▶ [YOUR TASK]
The output should match, line for line, the records from the line containing "- ❌ RAG contamination still possible" through the line containing "- **Integration Management**: Connect", with every picture left out.

▶ [DATA FOR PROCESSING]
"""
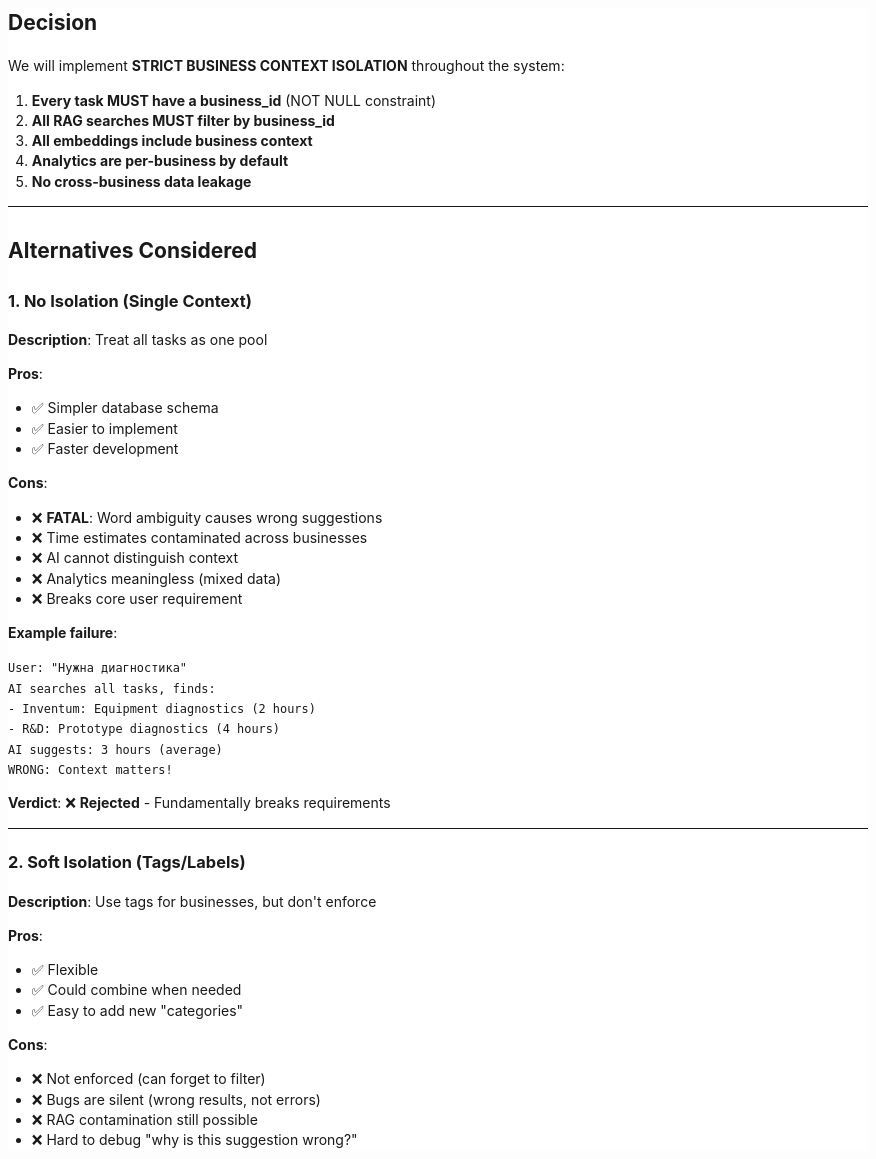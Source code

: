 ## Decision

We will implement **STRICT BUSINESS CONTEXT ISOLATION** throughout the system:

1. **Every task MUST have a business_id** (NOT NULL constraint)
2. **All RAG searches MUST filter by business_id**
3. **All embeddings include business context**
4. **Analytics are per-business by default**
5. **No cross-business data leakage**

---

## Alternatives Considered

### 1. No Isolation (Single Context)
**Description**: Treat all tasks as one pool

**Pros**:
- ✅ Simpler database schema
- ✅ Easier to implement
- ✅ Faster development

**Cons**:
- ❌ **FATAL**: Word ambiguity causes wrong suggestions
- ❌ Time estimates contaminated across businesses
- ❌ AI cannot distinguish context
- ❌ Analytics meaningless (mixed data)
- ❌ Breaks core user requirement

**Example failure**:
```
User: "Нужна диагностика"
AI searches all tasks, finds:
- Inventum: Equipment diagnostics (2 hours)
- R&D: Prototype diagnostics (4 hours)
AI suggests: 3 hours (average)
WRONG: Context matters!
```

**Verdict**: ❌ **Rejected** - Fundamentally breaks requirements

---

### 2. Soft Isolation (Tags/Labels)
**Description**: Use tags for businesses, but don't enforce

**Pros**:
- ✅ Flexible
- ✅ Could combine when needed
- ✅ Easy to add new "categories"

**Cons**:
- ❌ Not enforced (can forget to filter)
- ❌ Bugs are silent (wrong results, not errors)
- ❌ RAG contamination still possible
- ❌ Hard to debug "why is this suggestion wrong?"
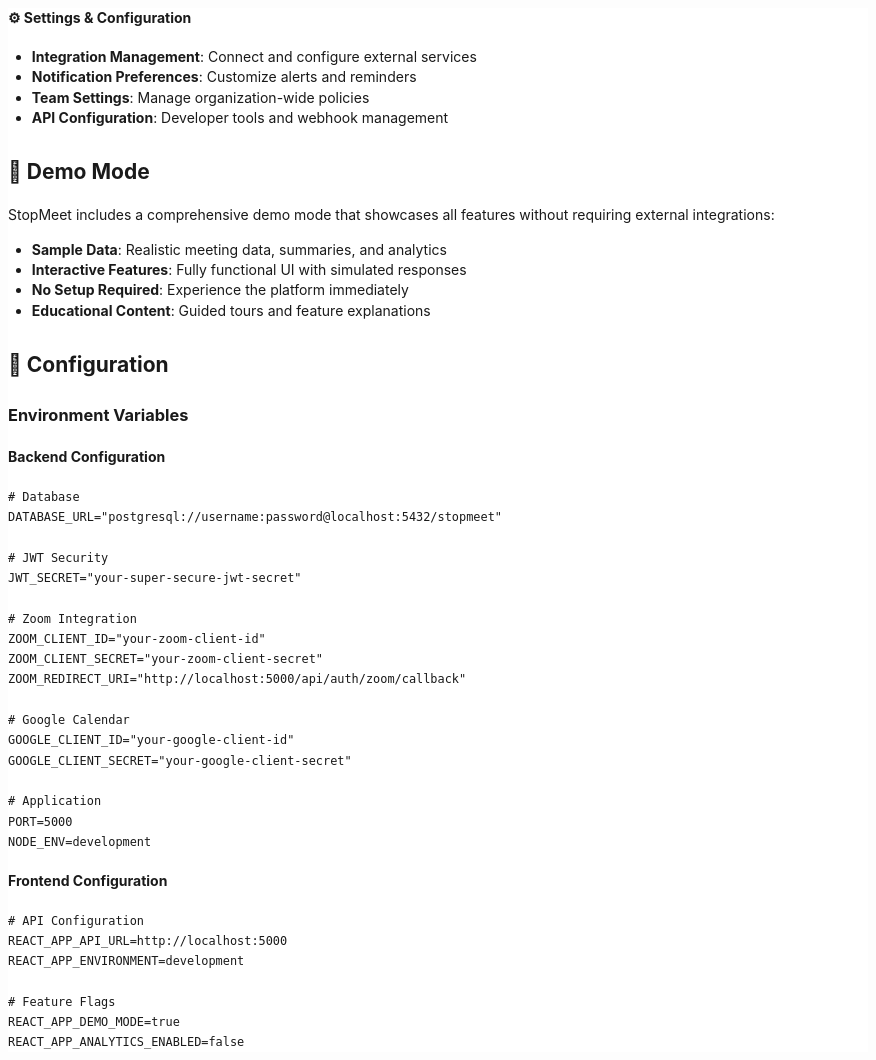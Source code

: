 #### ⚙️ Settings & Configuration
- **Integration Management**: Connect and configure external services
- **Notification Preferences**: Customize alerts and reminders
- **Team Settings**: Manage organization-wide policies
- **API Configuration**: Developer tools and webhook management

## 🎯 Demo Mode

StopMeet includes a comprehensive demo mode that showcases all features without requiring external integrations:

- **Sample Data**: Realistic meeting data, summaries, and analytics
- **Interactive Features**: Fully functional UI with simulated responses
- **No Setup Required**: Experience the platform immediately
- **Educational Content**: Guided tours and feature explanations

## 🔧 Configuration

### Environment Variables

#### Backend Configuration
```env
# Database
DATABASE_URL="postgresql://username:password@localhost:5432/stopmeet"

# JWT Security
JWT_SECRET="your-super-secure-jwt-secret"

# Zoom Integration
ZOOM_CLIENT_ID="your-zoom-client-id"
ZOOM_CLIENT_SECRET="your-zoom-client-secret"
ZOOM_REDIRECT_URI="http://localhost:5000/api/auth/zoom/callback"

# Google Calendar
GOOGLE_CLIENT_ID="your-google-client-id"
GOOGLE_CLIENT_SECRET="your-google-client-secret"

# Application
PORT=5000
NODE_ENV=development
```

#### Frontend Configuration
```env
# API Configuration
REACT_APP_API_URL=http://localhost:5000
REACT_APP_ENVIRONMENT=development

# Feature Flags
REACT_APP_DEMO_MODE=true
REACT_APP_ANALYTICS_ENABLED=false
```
"""
▶ [REPLY]
- ❌ RAG contamination still possible
- ❌ Hard to debug "why is this suggestion wrong?"
Source code

: #### ⚙️ Settings & Configuration
- **Integration Management**: Connect and configure external services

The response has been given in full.